Dabei hatten die Sozialdemokraten eigentlich ein ganz anderes Problem: Sie wollten einen der offenen Sonntage vom 3. auf den 10. April verlagern - wegen massiver Proteste von der Krefelder Straße. Die dort gelegenen großen Handelshäuser, vor allem Porta, sind sauer wegen des Termins am 3. April, weil justament an diesem Tag die Alemannia ein Heimspiel gegen 1860 München austrägt. Befürchtete Folge: Wegen des Tohuwabohus auf den Parkplätzen blieben viele Kunden weg, die Beschwerdeführer nennen Umsatzeinbußen von bis zu 50 Prozent (so geschehen in der Sitzung des Bürgerforums am Dienstagabend).

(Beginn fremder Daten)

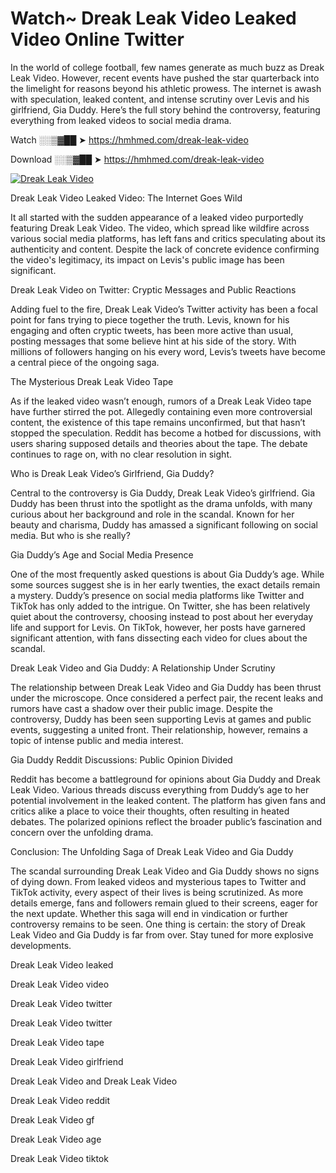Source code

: # Watch~ Dreak Leak Video Leaked Video Online Twitter

In the world of college football, few names generate as much buzz as Dreak Leak Video. However, recent events have pushed the star quarterback into the limelight for reasons beyond his athletic prowess. The internet is awash with speculation, leaked content, and intense scrutiny over Levis and his girlfriend, Gia Duddy. Here’s the full story behind the controversy, featuring everything from leaked videos to social media drama.

Watch ░░▒▓██ ➤ https://hmhmed.com/dreak-leak-video

Download ░░▒▓██ ➤ https://hmhmed.com/dreak-leak-video

[![Dreak Leak Video](https://i.imgur.com/dJHk4Zq.gif)](https://hmhmed.com/dreak-leak-video)

Dreak Leak Video Leaked Video: The Internet Goes Wild

It all started with the sudden appearance of a leaked video purportedly featuring Dreak Leak Video. The video, which spread like wildfire across various social media platforms, has left fans and critics speculating about its authenticity and content. Despite the lack of concrete evidence confirming the video's legitimacy, its impact on Levis's public image has been significant.

Dreak Leak Video on Twitter: Cryptic Messages and Public Reactions

Adding fuel to the fire, Dreak Leak Video’s Twitter activity has been a focal point for fans trying to piece together the truth. Levis, known for his engaging and often cryptic tweets, has been more active than usual, posting messages that some believe hint at his side of the story. With millions of followers hanging on his every word, Levis’s tweets have become a central piece of the ongoing saga.

The Mysterious Dreak Leak Video Tape

As if the leaked video wasn’t enough, rumors of a Dreak Leak Video tape have further stirred the pot. Allegedly containing even more controversial content, the existence of this tape remains unconfirmed, but that hasn’t stopped the speculation. Reddit has become a hotbed for discussions, with users sharing supposed details and theories about the tape. The debate continues to rage on, with no clear resolution in sight.

Who is Dreak Leak Video’s Girlfriend, Gia Duddy?

Central to the controversy is Gia Duddy, Dreak Leak Video’s girlfriend. Gia Duddy has been thrust into the spotlight as the drama unfolds, with many curious about her background and role in the scandal. Known for her beauty and charisma, Duddy has amassed a significant following on social media. But who is she really?

Gia Duddy’s Age and Social Media Presence

One of the most frequently asked questions is about Gia Duddy’s age. While some sources suggest she is in her early twenties, the exact details remain a mystery. Duddy’s presence on social media platforms like Twitter and TikTok has only added to the intrigue. On Twitter, she has been relatively quiet about the controversy, choosing instead to post about her everyday life and support for Levis. On TikTok, however, her posts have garnered significant attention, with fans dissecting each video for clues about the scandal.

Dreak Leak Video and Gia Duddy: A Relationship Under Scrutiny

The relationship between Dreak Leak Video and Gia Duddy has been thrust under the microscope. Once considered a perfect pair, the recent leaks and rumors have cast a shadow over their public image. Despite the controversy, Duddy has been seen supporting Levis at games and public events, suggesting a united front. Their relationship, however, remains a topic of intense public and media interest.

Gia Duddy Reddit Discussions: Public Opinion Divided

Reddit has become a battleground for opinions about Gia Duddy and Dreak Leak Video. Various threads discuss everything from Duddy’s age to her potential involvement in the leaked content. The platform has given fans and critics alike a place to voice their thoughts, often resulting in heated debates. The polarized opinions reflect the broader public’s fascination and concern over the unfolding drama.

Conclusion: The Unfolding Saga of Dreak Leak Video and Gia Duddy

The scandal surrounding Dreak Leak Video and Gia Duddy shows no signs of dying down. From leaked videos and mysterious tapes to Twitter and TikTok activity, every aspect of their lives is being scrutinized. As more details emerge, fans and followers remain glued to their screens, eager for the next update. Whether this saga will end in vindication or further controversy remains to be seen. One thing is certain: the story of Dreak Leak Video and Gia Duddy is far from over. Stay tuned for more explosive developments.

Dreak Leak Video leaked

Dreak Leak Video video

Dreak Leak Video twitter

Dreak Leak Video twitter

Dreak Leak Video tape

Dreak Leak Video girlfriend

Dreak Leak Video and Dreak Leak Video

Dreak Leak Video reddit

Dreak Leak Video gf

Dreak Leak Video age

Dreak Leak Video tiktok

Die SPD wies darauf hin, Porta habe wegen seiner Lage in unmittelbarer Nähe des Tivoli eh schon allerlei Nachteile zu ertragen, wenn Spiel- und Einkaufszeiten zusammenfielen, doch mit ihrem Antrag kam sie nicht durch. Baal erklärte, das werde alles so sein, aber in diesem Fall sei die Politik nun wirklich der falsche Ansprechpartner, „das sollten die Mitglieder des Einzelhandelsverbands unter sich klären”.

Im Rat ging die Abstimmung am Ende so aus: Für die Sonntagsöffnungen sprachen sich 37 Ratsmitglieder aus, 19 waren dagegen, fünf enthielten sich.